** Opening Records for processing block **
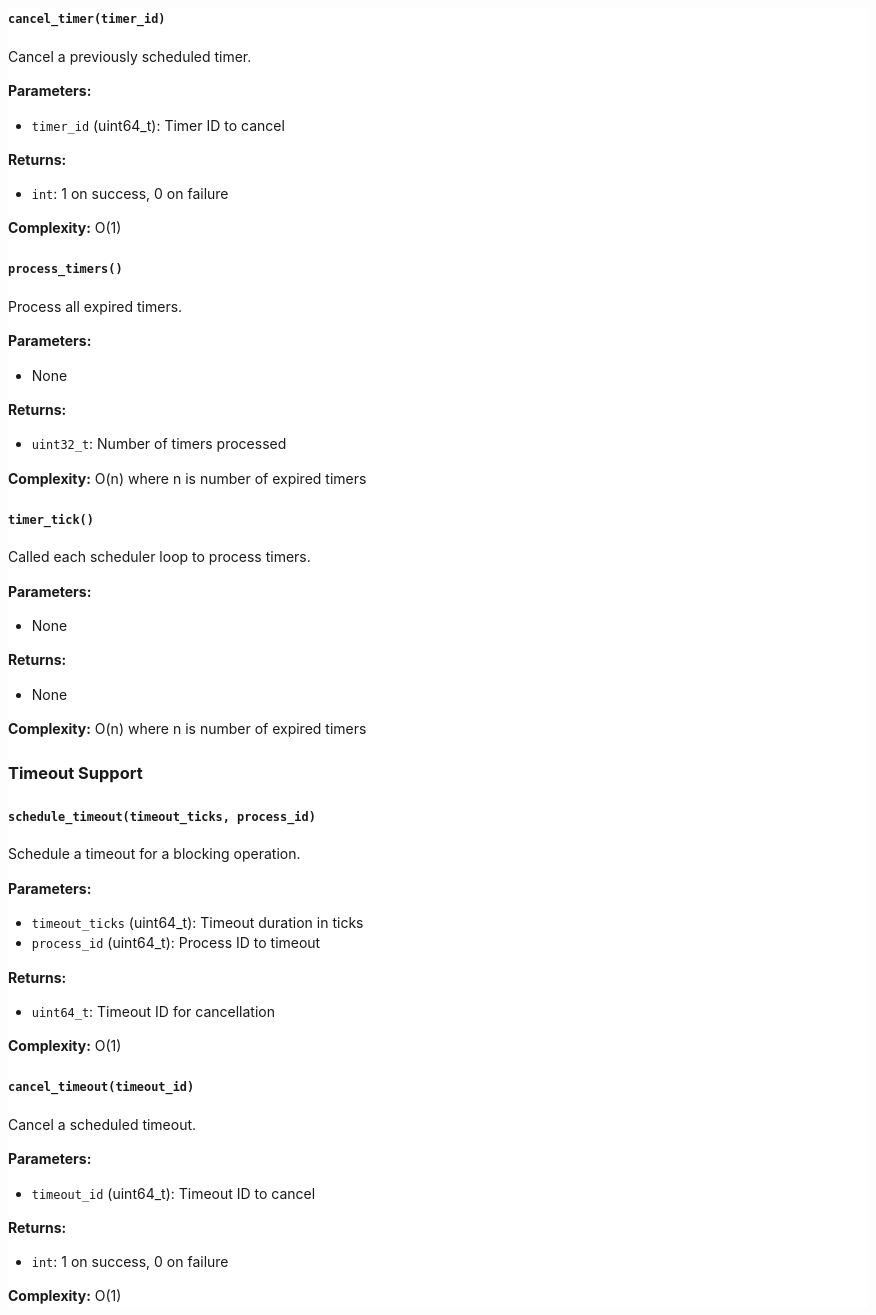 #### `cancel_timer(timer_id)`
Cancel a previously scheduled timer.

**Parameters:**
- `timer_id` (uint64_t): Timer ID to cancel

**Returns:**
- `int`: 1 on success, 0 on failure

**Complexity:** O(1)

#### `process_timers()`
Process all expired timers.

**Parameters:**
- None

**Returns:**
- `uint32_t`: Number of timers processed

**Complexity:** O(n) where n is number of expired timers

#### `timer_tick()`
Called each scheduler loop to process timers.

**Parameters:**
- None

**Returns:**
- None

**Complexity:** O(n) where n is number of expired timers

### Timeout Support

#### `schedule_timeout(timeout_ticks, process_id)`
Schedule a timeout for a blocking operation.

**Parameters:**
- `timeout_ticks` (uint64_t): Timeout duration in ticks
- `process_id` (uint64_t): Process ID to timeout

**Returns:**
- `uint64_t`: Timeout ID for cancellation

**Complexity:** O(1)

#### `cancel_timeout(timeout_id)`
Cancel a scheduled timeout.

**Parameters:**
- `timeout_id` (uint64_t): Timeout ID to cancel

**Returns:**
- `int`: 1 on success, 0 on failure

**Complexity:** O(1)
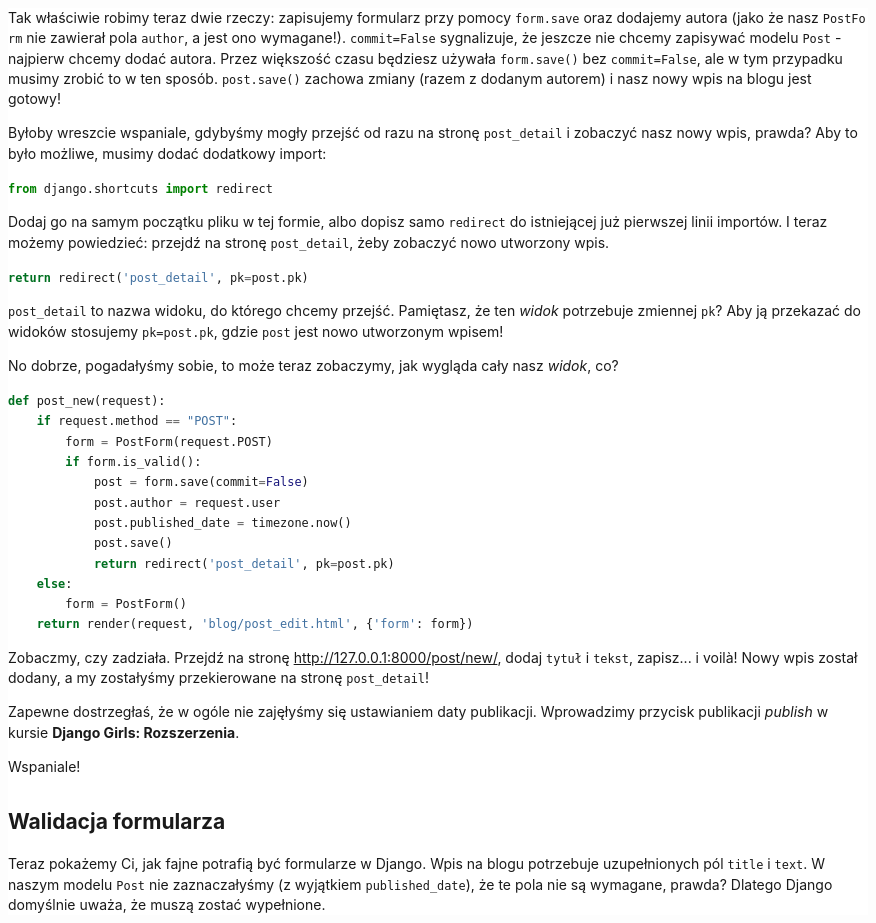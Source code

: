 Tak właściwie robimy teraz dwie rzeczy: zapisujemy formularz przy pomocy `form.save` oraz dodajemy autora (jako że nasz `PostForm` nie zawierał pola `author`, a jest ono wymagane!). `commit=False` sygnalizuje, że jeszcze nie chcemy zapisywać modelu `Post` - najpierw chcemy dodać autora. Przez większość czasu będziesz używała `form.save()` bez `commit=False`, ale w tym przypadku musimy zrobić to w ten sposób. `post.save()` zachowa zmiany (razem z dodanym autorem) i nasz nowy wpis na blogu jest gotowy!

Byłoby wreszcie wspaniale, gdybyśmy mogły przejść od razu na stronę `post_detail` i zobaczyć nasz nowy wpis, prawda? Aby to było możliwe, musimy dodać dodatkowy import:

```python
from django.shortcuts import redirect
```

Dodaj go na samym początku pliku w tej formie, albo dopisz samo `redirect` do istniejącej już pierwszej linii importów. I teraz możemy powiedzieć: przejdź na stronę `post_detail`, żeby zobaczyć nowo utworzony wpis.

```python
return redirect('post_detail', pk=post.pk)
```

`post_detail` to nazwa widoku, do którego chcemy przejść. Pamiętasz, że ten *widok* potrzebuje zmiennej `pk`? Aby ją przekazać do widoków stosujemy `pk=post.pk`, gdzie `post` jest nowo utworzonym wpisem!

No dobrze, pogadałyśmy sobie, to może teraz zobaczymy, jak wygląda cały nasz *widok*, co?

```python
def post_new(request):
    if request.method == "POST":
        form = PostForm(request.POST)
        if form.is_valid():
            post = form.save(commit=False)
            post.author = request.user
            post.published_date = timezone.now()
            post.save()
            return redirect('post_detail', pk=post.pk)
    else:
        form = PostForm()
    return render(request, 'blog/post_edit.html', {'form': form})
```

Zobaczmy, czy zadziała. Przejdź na stronę http://127.0.0.1:8000/post/new/, dodaj `tytuł` i `tekst`, zapisz... i voilà! Nowy wpis został dodany, a my zostałyśmy przekierowane na stronę `post_detail`!

Zapewne dostrzegłaś, że w ogóle nie zajęłyśmy się ustawianiem daty publikacji. Wprowadzimy przycisk publikacji *publish* w kursie **Django Girls: Rozszerzenia**.

Wspaniale!

## Walidacja formularza

Teraz pokażemy Ci, jak fajne potrafią być formularze w Django. Wpis na blogu potrzebuje uzupełnionych pól `title` i `text`. W naszym modelu `Post` nie zaznaczałyśmy (z wyjątkiem `published_date`), że te pola nie są wymagane, prawda? Dlatego Django domyślnie uważa, że muszą zostać wypełnione.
** Closing Records for processing block **
Aim of the task: Could you retype exactly the lines above from the one containing "Zobaczmy, czy zadziała." through the last line of the records, both included, and nothing else?

Result of the exercise:
Zobaczmy, czy zadziała. Przejdź na stronę http://127.0.0.1:8000/post/new/, dodaj `tytuł` i `tekst`, zapisz... i voilà! Nowy wpis został dodany, a my zostałyśmy przekierowane na stronę `post_detail`!

Zapewne dostrzegłaś, że w ogóle nie zajęłyśmy się ustawianiem daty publikacji. Wprowadzimy przycisk publikacji *publish* w kursie **Django Girls: Rozszerzenia**.

Wspaniale!

## Walidacja formularza

Teraz pokażemy Ci, jak fajne potrafią być formularze w Django. Wpis na blogu potrzebuje uzupełnionych pól `title` i `text`. W naszym modelu `Post` nie zaznaczałyśmy (z wyjątkiem `published_date`), że te pola nie są wymagane, prawda? Dlatego Django domyślnie uważa, że muszą zostać wypełnione.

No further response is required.